Okay... There's this thing called "Color Management". And it's all about sliding what you see on the screen into a different-sized envelope. Only the dimensions of the original are defined in color numbers, and a unique set of metrics Like pushing a hot dog into a cube.
Gamma is a term that defines the dimensions of different spaces. So gamma defines different work spaces like sRGB, or RGB, CMYK, or my favorite RGB (Adobe). There are others. My Canon 7D is set to create RGB images. But net images are usually contained inside of an sRGB box. And each printer/paper combination has its own unique envelope that shapes colors that will be reproduced.
So... Color Management has to do with a series of moves from Camera envelope to monitor envelope to printer/paper envelope. I think of each of those envelopes as gammas. And they just don't overlap. No matter what, it's almost impossible to match a monitor image to final print.
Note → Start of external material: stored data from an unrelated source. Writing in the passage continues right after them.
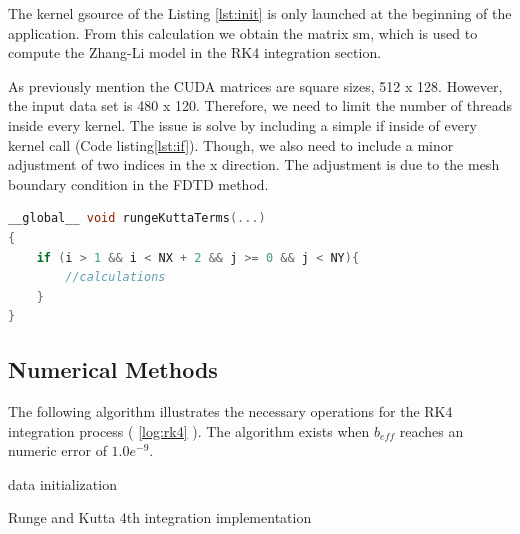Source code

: The kernel {\listf gsource} of the Listing \ref{lst:init} is only launched at the beginning of the application. From this calculation we obtain the matrix {\listf sm}, which is used to compute the Zhang-Li model in the RK4 integration section.

As previously mention the CUDA matrices are square sizes, 512 x 128. However, the input data set is 480 x 120. Therefore, we need to limit the number of threads inside every kernel. The issue is solve by including a simple {\listf if} inside of every kernel call (Code listing\ref{lst:if}). Though, we also need to include a minor adjustment of two indices in the x direction. The adjustment is due to the mesh boundary condition in the FDTD method.

\begin{lstlisting}[language=C++, label={lst:if}, caption={Limit threads executing inside a kernel}]
__global__ void rungeKuttaTerms(...)
{
    if (i > 1 && i < NX + 2 && j >= 0 && j < NY){
    	//calculations
    }
}
\end{lstlisting}

\subsection{Numerical Methods}

The following algorithm illustrates the necessary operations for the RK4 integration process ( \ref{log:rk4} ). The algorithm exists when $b_{eff}$ reaches an numeric error of $1.0e^{-9}$.

\begin{algorithm}[H]
 data initialization\;
 \label{log:rk4}
 \caption{Runge and Kutta 4th integration implementation}
\end{algorithm}


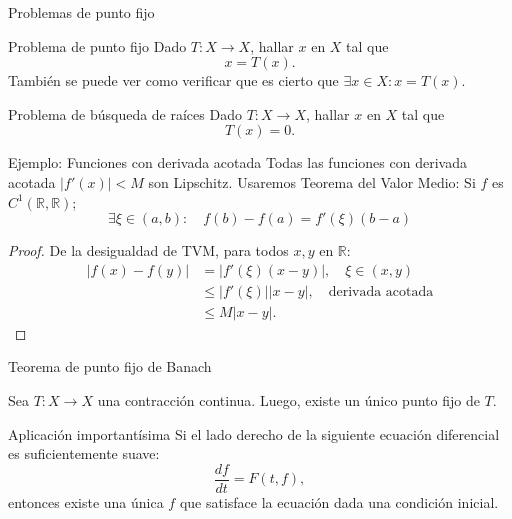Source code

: \documentclass[12pt,aspectratio=169,xcolor=dvipsnames]{beamer}
\newcommand{\R}{\mathbb{R}}
\begin{document}
\begin{frame}{Problemas de punto fijo}
    \begin{block}{Problema de punto fijo}
        Dado $T:X\to X$, hallar $x$ en $X$ tal que
            $$ x = T(x).$$
        También se puede ver como verificar que es cierto que $\exists x\in X: x=T(x)$.
    \end{block}

    \pause \begin{block}{Problema de búsqueda de raíces}
        Dado $T:X\to X$, hallar $x$ en $X$ tal que
            $$ T(x)=0.$$
    \end{block}
\end{frame}
\begin{frame}{Ejemplo: Funciones con derivada acotada}
    Todas las funciones con derivada acotada $|f'(x)|<M$ son Lipschitz.
    Usaremos Teorema del Valor Medio: Si $f$ es $C^1(\R,\R)$; 
            $$ \exists \xi \in (a,b): \quad f(b) - f(a) = f'(\xi)(b-a) $$
    \pause \begin{proof}
        De la desigualdad de TVM, para todos $x,y$ en $\R$:
        \begin{align*}
            |f(x) - f(y)| &= |f'(\xi)(x-y)|, \quad \xi \in (x,y) \\
                          &\leq |f'(\xi)| |x-y|, \quad \text{derivada acotada} \\
                        &\leq M |x-y|.
        \end{align*}
    \end{proof}
\end{frame}
\begin{frame}{Teorema de punto fijo de Banach}
    \begin{block}{}
        Sea $T:X\to X$ una contracción continua. Luego, existe un único punto fijo de $T$. 
    \end{block}
\end{frame}
\begin{frame}{Aplicación importantísima}
    Si el lado derecho de la siguiente ecuación diferencial es suficientemente suave: 
        $$ \frac{d f }{dt} = F(t, f), $$
    entonces existe una única $f$ que satisface la ecuación dada una condición inicial. 

\end{frame}
\end{document}
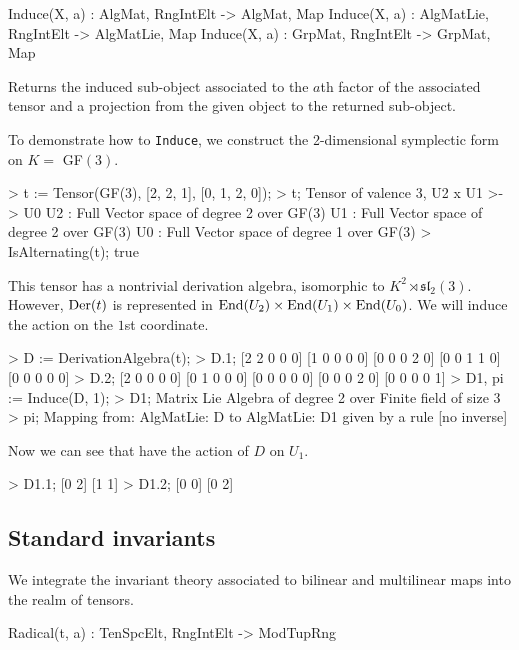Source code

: \begin{intrinsics}
Induce(X, a) : AlgMat, RngIntElt -> AlgMat, Map
Induce(X, a) : AlgMatLie, RngIntElt -> AlgMatLie, Map
Induce(X, a) : GrpMat, RngIntElt -> GrpMat, Map
\end{intrinsics}

Returns the induced sub-object associated to the $a$th factor of the 
associated 
tensor and a projection from the given object to the returned sub-object.

\begin{example}[Inducing]

To demonstrate how to \texttt{Induce}, we construct the 2-dimensional symplectic form on $K =$ GF$(3)$. 
\begin{code}
> t := Tensor(GF(3), [2, 2, 1], [0, 1, 2, 0]);
> t;
Tensor of valence 3, U2 x U1 >-> U0
U2 : Full Vector space of degree 2 over GF(3)
U1 : Full Vector space of degree 2 over GF(3)
U0 : Full Vector space of degree 1 over GF(3)
> IsAlternating(t);
true
\end{code}

This tensor has a nontrivial derivation algebra, isomorphic to $K^2\rtimes \mathfrak{sl}_2(3)$. 
However, $\operatorname{Der}(t)$ is represented in $\operatorname{End}(U_2)\times\operatorname{End}(U_1)\times \operatorname{End}(U_0)$. 
We will induce the action on the $1$st coordinate.
\begin{code}
> D := DerivationAlgebra(t);
> D.1;
[2 2 0 0 0]
[1 0 0 0 0]
[0 0 0 2 0]
[0 0 1 1 0]
[0 0 0 0 0]
> D.2;
[2 0 0 0 0]
[0 1 0 0 0]
[0 0 0 0 0]
[0 0 0 2 0]
[0 0 0 0 1]
> D1, pi := Induce(D, 1);
> D1;
Matrix Lie Algebra of degree 2 over Finite field of size 3
> pi;
Mapping from: AlgMatLie: D to AlgMatLie: D1 given by a rule [no inverse]
\end{code}

Now we can see that have the action of $D$ on $U_1$.
\begin{code}
> D1.1;
[0 2]
[1 1]
> D1.2;
[0 0]
[0 2]
\end{code}
\end{example}



\subsection{Standard invariants}

We integrate the invariant theory associated to bilinear and multilinear maps
into the realm of tensors. 

\begin{intrinsics}
Radical(t, a) : TenSpcElt, RngIntElt -> ModTupRng
\end{intrinsics}

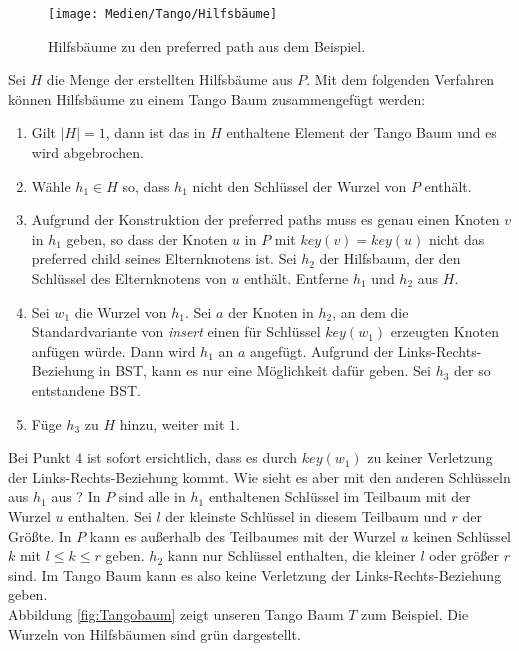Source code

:\documentclass[a4paper,12pt]{article}
\begin{document}
\begin{figure}[H]
	\centering
	\texttt{[image: Medien/Tango/Hilfsbäume]}
	\caption{Hilfsbäume zu den preferred path aus dem Beispiel. }
	\label{fig:Hilfsbäume}
\end{figure}
\noindent Sei $H$ die Menge der erstellten Hilfsbäume aus $P$. Mit dem folgenden Verfahren können Hilfsbäume zu einem Tango Baum zusammengefügt werden:
\begin{enumerate}
	\item Gilt $\vert H \vert = 1$, dann ist das in $H$ enthaltene Element der Tango Baum und es wird abgebrochen.
	\item Wähle $h_1 \in H$ so, dass $h_1$ nicht den Schlüssel der Wurzel von $P$ enthält.
	\item Aufgrund der Konstruktion der preferred paths muss es genau einen Knoten $v$ in $h_1$ geben, so dass der Knoten $u$ in $P$ mit $\mathit{key}\left(v\right) = \mathit{key}\left(u\right) $ nicht das preferred child seines Elternknotens ist.
	Sei $h_2$ der Hilfsbaum, der den Schlüssel des Elternknotens von $u$ enthält. Entferne $h_1$ und $h_2$ aus $H$.
	\item Sei $w_1$ die Wurzel von $h_1$. Sei $a$ der Knoten in $h_2$, an dem die Standardvariante von \textit{insert} einen für Schlüssel  $\mathit{key\left(w_1\right)}$ erzeugten Knoten anfügen würde. Dann wird $h_1$ an $a$ angefügt. Aufgrund der Links-Rechts-Beziehung in BST, kann es nur eine Möglichkeit dafür geben. Sei $h_3$ der so entstandene BST.
	\item Füge $h_3$ zu $H$ hinzu, weiter mit $1$.
\end{enumerate}

\noindent Bei Punkt $4$ ist sofort ersichtlich, dass es durch $\mathit{key}\left(w_1\right)$ zu keiner Verletzung der Links-Rechts-Beziehung kommt. Wie sieht es aber mit den anderen Schlüsseln aus $h_1$ aus ? 
In $P$ sind alle in $h_1$ enthaltenen Schlüssel im Teilbaum mit der Wurzel $u$ enthalten. Sei $l$ der kleinste Schlüssel in diesem Teilbaum und $r$ der Größte. In $P$ kann es außerhalb des Teilbaumes mit der Wurzel $u$ keinen Schlüssel $k$ mit $l \leq k \leq r$ geben. $h_2$ kann nur Schlüssel enthalten, die kleiner $l$ oder größer $r$ sind. Im Tango Baum kann es also keine Verletzung der Links-Rechts-Beziehung geben.\\


\noindent Abbildung \ref{fig:Tangobaum} zeigt unseren Tango Baum $T$ zum Beispiel. Die Wurzeln von Hilfsbäumen sind grün dargestellt.
\end{document}
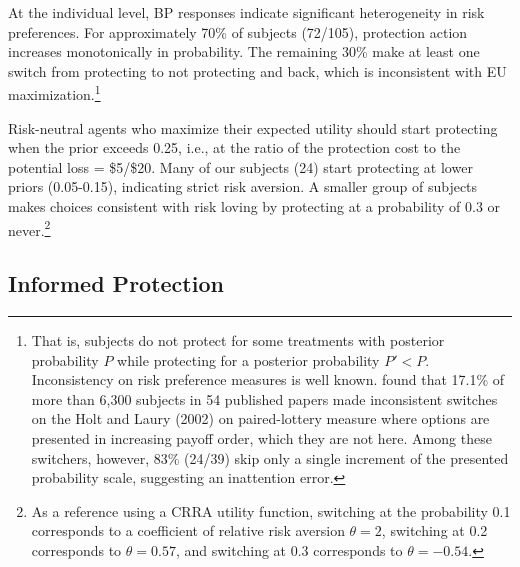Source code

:\documentclass[12pt,a4paper]{article}
\begin{document}
At the individual level, BP responses indicate significant heterogeneity in risk preferences. For approximately 70\% of subjects (72/105), protection action increases monotonically in probability. The remaining 30\% make at least one switch from protecting to not protecting and back, which is inconsistent with EU maximization.\footnote{That is, subjects do not protect for some treatments with posterior probability $P$ while protecting for a posterior probability $P'<P$.  Inconsistency on risk preference measures is well known.  \citet{filippin_reconsideration_2016} found that 17.1\% of more than 6,300 subjects in 54 published papers made inconsistent switches on the Holt and Laury (2002) on paired-lottery measure where options are presented in increasing payoff order, which they are not here. Among these switchers, however, 83\% (24/39) skip only a single increment of the presented probability scale, suggesting an inattention error.}


Risk-neutral agents who maximize their expected utility should start protecting when the prior exceeds 0.25, i.e., at the ratio of the protection cost to the potential loss = \$5/\$20. Many of our subjects (24) start protecting at lower priors (0.05-0.15), indicating strict risk aversion.  A smaller group of subjects makes choices consistent with risk loving by protecting at a probability of 0.3 or never.\footnote{As a reference using a CRRA utility function, switching at the probability 0.1 corresponds to a coefficient of relative risk aversion $\theta=2$, switching at 0.2 corresponds to $\theta=0.57$, and switching at 0.3 corresponds to $\theta=-0.54$.} 


\subsection{Informed Protection}
\end{document}
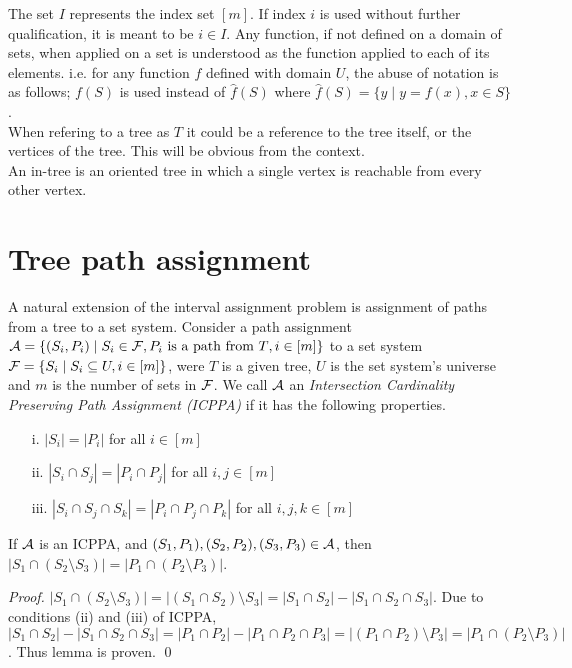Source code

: \documentclass{llncs}
\def\cA{{\cal A}}
\def\cF{{\cal F}}
\begin{document}
\noindent
The set $I$ represents the index set $[m]$. If index $i$ is used
without further qualification, it is meant to be $i \in I$. Any
function, if not defined on a domain of sets, when applied on a set is
understood as the function applied to 
each of its elements. i.e. for any function $f$ defined with domain $U$, the abuse of
notation is as follows; $f(S)$ is used instead of $\hat f(S)$ where
$\hat f(S) = \{y \mid y = f(x), x \in S\}$. \\

\noindent
When refering to a tree as $T$ it could be a reference to the tree
itself, or the vertices of the tree. This will be obvious from the
context.\\

\noindent
An in-tree is an oriented tree in which a single vertex is reachable from every other vertex.


\section{Tree path assignment}

A natural extension of the interval assignment problem is assignment
of paths from a tree to a set system. 
Consider a path assignment $\cA = \{(S_i, P_i) \mid S_i \in \cF, P_i
\text{ is a path from $T$}, i \in [m]\}$ to a set system $\cF = \{S_i \mid S_i
\subseteq U, i \in [m]\}$, were $T$ is a given tree, $U$
is the set system's universe and $m$ is the number of sets in $\cF$. We call $\cA$ an {\em Intersection
Cardinality Preserving Path Assignment (ICPPA)} if it has the following properties.

\begin{enumerate}
\item [i.]  $|S_i| = |P_i|$ for all $i \in [m]$
\item [ii.] $|S_i \cap S_j| = |P_i \cap P_j|$ for all $i,j \in [m]$
\item [iii.] $|S_i \cap S_j \cap S_k| = |P_i \cap P_j \cap P_k|$ for all $i,j,k \in [m]$
\end{enumerate}

\begin{lemma}
\label{lem:setminuscard}
  If $\cA$ is an ICPPA, and $(S_1, P_1),(S_2, P_2),(S_3, P_3) \in
  \cA$, then $|S_1 \cap (S_2 \setminus S_3)| = |P_1 \cap (P_2 \setminus P_3)|$.
\end{lemma}
\begin{proof}
$|S_1 \cap (S_2 \setminus S_3)| = |(S_1 \cap S_2) \setminus S_3| =
|S_1 \cap S_2| - |S_1 \cap S_2 \cap S_3|$. Due to conditions (ii) and (iii) of
ICPPA, $|S_1 \cap S_2| - |S_1 \cap S_2 \cap S_3| = |P_1 \cap P_2| - |P_1 \cap P_2 \cap
P_3| = |(P_1 \cap P_2) \setminus P_3| =  |P_1 \cap (P_2 \setminus
P_3)|$. Thus lemma is proven. \qed
\end{proof}
\end{document}
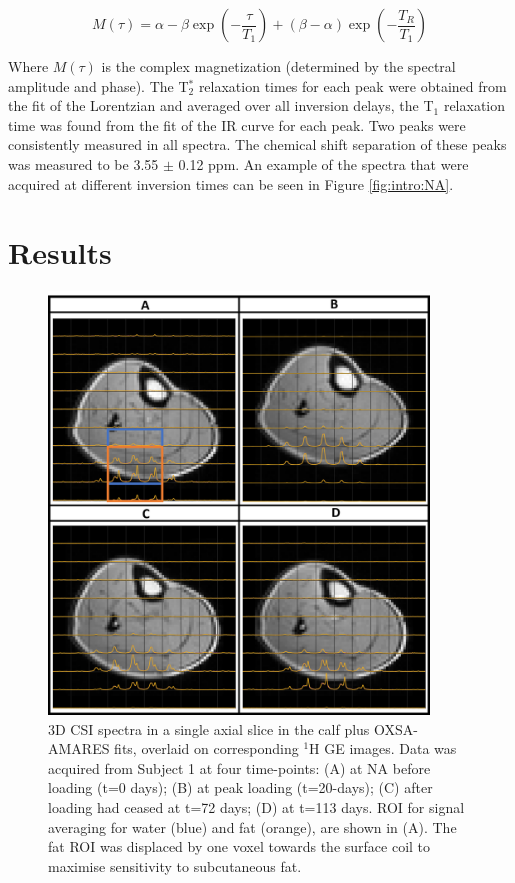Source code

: \documentclass[class=article, crop=false]{standalone}
\begin{document}
\begin{equation}
    M(\tau) = \alpha - \beta\exp(-\frac{\tau}{T_1}) + (\beta - \alpha)\exp(-\frac{T_R}{T_1})
    \label{eqn:Lip:IR}
\end{equation}

Where $M(\tau)$ is the complex magnetization (determined by the spectral amplitude and phase). The T$_2^*$ relaxation times for each peak were obtained from the fit of the Lorentzian and averaged over all inversion delays, the T$_1$ relaxation time was found from the fit of the IR curve for each peak. Two peaks were consistently measured in all spectra. The chemical shift separation of these peaks was measured to be 3.55 $\pm$ 0.12 ppm. An example of the spectra that were acquired at different inversion times can be seen in Figure \ref{fig:intro:NA}.

\section{Results}

\begin{figure}
    \centering
    \includegraphics[width=0.9\textwidth]{Figures/Lipid/Calf.png}
    \caption{3D CSI spectra in a single axial slice in the calf plus OXSA-AMARES fits, overlaid on corresponding $^1$H GE images. Data was acquired from Subject 1 at four time-points: (A) at NA before loading (t=0 days); (B) at peak loading (t=20-days); (C) after loading had ceased at t=72 days; (D) at t=113 days. ROI for signal averaging for water (blue) and fat (orange), are shown in (A). The fat ROI was displaced by one voxel towards the surface coil to maximise sensitivity to subcutaneous fat.}
    \label{fig:Lip:Calf}
\end{figure}
\end{document}
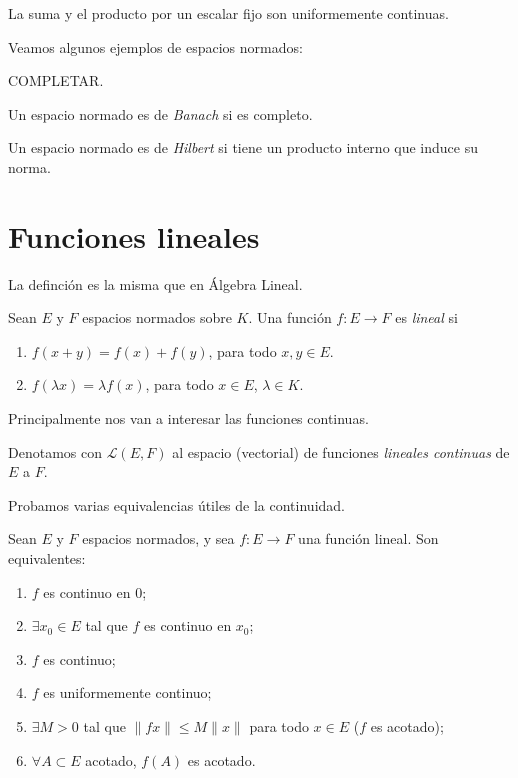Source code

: \begin{remark}
	La suma y el producto por un escalar fijo son uniformemente continuas.
\end{remark}

Veamos algunos ejemplos de espacios normados:

\begin{example}
	\color{red} COMPLETAR.
\end{example}

\begin{definition}
	Un espacio normado es de \emph{Banach} si es completo.
\end{definition}

\begin{definition}
	Un espacio normado es de \emph{Hilbert} si tiene un producto interno que induce su norma.
\end{definition}


\section{Funciones lineales}

La definción es la misma que en Álgebra Lineal.

\begin{definition}
	Sean $E$ y $F$ espacios normados sobre $K$. Una función $f : E \to F$ es \emph{lineal} si
	\begin{enumerate}
		\item $f(x + y) = f(x) + f(y)$, para todo $x, y \in E$.
		\item $f(\lambda x) = \lambda f(x)$, para todo $x \in E$, $\lambda \in K$.
	\end{enumerate}
\end{definition}

Principalmente nos van a interesar las funciones continuas.

\begin{definition}
	Denotamos con $\mathcal{L}(E, F)$ al espacio (vectorial) de funciones \emph{lineales continuas} de $E$ a $F$.
\end{definition}

Probamos varias equivalencias útiles de la continuidad.

\begin{proposition}
	Sean $E$ y $F$ espacios normados, y sea $f : E \to F$ una función lineal. Son equivalentes:
	\begin{enumerate}
		\item $f$ es continuo en $0$;
		\item $\exists x_0 \in E$ tal que $f$ es continuo en $x_0$;
		\item $f$ es continuo;
		\item $f$ es uniformemente continuo;
		\item $\exists M > 0$ tal que $\|fx\| \le M\|x\|$ para todo $x \in E$ ($f$ es acotado);
		\item $\forall A \subset E$ acotado, $f(A)$ es acotado.
	\end{enumerate}
\end{proposition}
The cheaper the monitor, the less likely that the process will be predictable. And even with the best monitors, if their screens aren't identically calibrated, both with themselves and standards for other gammas, then what you see you really won't get into a printer and onto its paper.
Three are so many variables here. It's terrifically complex and discouraging if you're printing test prints while changing values of the transmitting gamma.
Oh... and then there's viewing light. I replaced all of the lights in my studio so that they'd mimic daylight. Tungsten lights darken the dynamic range while shifting the perceived printed image toward red/magenta. I can now hold my print next to my monitor and actually compare the range of colors.
I'm using the image above as my first level test. The palette is vivid but they fall within a narrow color range. I'm tweaking my computer/monitor combo and working to get the monitor's gamma as close to the Epson P-800/chosen paper gamma. I'm about 90% there.